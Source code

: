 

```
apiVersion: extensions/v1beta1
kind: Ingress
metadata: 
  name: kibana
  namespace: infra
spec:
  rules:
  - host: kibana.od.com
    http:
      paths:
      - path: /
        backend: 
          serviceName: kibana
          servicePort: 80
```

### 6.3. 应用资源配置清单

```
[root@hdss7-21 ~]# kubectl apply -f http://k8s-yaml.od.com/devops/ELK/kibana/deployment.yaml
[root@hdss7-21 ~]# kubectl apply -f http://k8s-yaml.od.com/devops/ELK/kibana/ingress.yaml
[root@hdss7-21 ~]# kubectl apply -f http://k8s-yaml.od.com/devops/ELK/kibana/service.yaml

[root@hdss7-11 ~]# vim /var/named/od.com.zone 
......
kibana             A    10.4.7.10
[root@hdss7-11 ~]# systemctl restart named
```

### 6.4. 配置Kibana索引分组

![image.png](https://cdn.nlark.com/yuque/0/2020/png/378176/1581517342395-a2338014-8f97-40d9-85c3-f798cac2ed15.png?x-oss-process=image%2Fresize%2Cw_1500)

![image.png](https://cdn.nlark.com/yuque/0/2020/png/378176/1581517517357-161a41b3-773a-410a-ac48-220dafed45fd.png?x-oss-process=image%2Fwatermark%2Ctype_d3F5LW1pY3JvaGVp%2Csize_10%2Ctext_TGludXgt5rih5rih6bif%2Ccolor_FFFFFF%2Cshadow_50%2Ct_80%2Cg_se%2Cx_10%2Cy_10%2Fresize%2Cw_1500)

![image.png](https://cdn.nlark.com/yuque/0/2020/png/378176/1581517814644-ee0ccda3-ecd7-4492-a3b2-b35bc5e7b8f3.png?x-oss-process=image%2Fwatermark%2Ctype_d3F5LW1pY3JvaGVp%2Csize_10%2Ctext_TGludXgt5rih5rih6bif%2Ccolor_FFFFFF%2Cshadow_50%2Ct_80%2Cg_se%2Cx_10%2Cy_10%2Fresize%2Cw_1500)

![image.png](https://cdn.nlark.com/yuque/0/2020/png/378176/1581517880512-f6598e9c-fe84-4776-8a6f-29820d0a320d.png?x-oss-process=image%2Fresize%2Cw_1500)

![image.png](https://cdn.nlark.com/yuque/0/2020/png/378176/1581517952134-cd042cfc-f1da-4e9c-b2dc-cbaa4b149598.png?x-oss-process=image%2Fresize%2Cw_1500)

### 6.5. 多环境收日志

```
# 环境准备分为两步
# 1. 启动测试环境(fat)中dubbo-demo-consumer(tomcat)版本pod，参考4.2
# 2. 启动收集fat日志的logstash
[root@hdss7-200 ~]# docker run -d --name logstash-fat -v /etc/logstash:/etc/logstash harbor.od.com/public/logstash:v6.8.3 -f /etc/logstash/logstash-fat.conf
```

_Work to be completed:_ Copy out each line of the data that has the word "named" in it.

_Solution for this exercise:_
[root@hdss7-11 ~]# vim /var/named/od.com.zone 
[root@hdss7-11 ~]# systemctl restart named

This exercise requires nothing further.